(EXERCISE AIM): Read the records below and copy each line that contains "folder".

DATA EXCERPTS Block Start

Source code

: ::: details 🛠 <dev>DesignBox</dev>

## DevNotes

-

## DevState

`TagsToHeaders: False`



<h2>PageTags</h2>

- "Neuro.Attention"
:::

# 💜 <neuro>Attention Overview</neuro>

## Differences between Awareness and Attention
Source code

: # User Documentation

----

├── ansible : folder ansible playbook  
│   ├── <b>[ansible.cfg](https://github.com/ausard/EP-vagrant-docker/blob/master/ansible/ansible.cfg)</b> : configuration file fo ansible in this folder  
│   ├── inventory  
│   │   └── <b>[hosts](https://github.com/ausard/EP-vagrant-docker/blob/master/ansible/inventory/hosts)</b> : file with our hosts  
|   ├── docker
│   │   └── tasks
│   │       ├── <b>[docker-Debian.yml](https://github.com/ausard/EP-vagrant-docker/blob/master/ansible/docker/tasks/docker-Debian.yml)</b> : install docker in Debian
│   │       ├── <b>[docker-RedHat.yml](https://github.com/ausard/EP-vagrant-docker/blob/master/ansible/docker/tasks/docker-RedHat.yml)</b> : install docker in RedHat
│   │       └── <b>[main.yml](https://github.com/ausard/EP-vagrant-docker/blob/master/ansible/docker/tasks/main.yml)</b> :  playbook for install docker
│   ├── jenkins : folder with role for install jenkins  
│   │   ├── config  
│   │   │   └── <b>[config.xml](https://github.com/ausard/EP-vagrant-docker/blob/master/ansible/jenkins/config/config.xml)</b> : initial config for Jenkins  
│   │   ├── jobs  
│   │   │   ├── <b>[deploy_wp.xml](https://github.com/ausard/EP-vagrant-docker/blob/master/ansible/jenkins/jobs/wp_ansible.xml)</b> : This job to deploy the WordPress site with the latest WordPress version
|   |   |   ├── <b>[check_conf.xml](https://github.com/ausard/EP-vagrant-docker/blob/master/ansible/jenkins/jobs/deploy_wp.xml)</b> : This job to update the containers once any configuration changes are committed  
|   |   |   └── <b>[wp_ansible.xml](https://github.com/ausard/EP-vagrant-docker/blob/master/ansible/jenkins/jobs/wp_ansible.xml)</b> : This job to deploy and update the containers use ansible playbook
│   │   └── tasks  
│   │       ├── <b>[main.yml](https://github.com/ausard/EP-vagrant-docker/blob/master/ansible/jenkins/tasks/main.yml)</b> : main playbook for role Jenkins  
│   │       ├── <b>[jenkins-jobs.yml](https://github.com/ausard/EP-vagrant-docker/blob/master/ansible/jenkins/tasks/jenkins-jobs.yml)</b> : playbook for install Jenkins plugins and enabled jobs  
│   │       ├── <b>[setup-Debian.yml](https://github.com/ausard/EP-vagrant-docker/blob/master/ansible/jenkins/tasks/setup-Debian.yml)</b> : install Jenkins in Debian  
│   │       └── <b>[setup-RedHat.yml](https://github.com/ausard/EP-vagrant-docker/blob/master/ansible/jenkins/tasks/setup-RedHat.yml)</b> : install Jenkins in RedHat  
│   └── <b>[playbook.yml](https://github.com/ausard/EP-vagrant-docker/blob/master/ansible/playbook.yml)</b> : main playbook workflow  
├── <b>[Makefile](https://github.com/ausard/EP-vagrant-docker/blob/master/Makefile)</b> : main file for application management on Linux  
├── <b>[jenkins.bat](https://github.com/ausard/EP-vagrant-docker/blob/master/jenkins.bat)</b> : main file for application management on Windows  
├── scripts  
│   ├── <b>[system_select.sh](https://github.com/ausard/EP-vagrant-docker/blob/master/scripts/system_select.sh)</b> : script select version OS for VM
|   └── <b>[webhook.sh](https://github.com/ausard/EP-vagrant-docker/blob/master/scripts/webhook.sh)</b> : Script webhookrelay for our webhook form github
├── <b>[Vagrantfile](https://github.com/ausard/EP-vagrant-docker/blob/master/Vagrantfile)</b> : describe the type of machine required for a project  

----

DATA EXCERPTS Block End

(EXERCISE ANSWER):
├── ansible : folder ansible playbook  
│   ├── <b>[ansible.cfg](https://github.com/ausard/EP-vagrant-docker/blob/master/ansible/ansible.cfg)</b> : configuration file fo ansible in this folder  
│   ├── jenkins : folder with role for install jenkins  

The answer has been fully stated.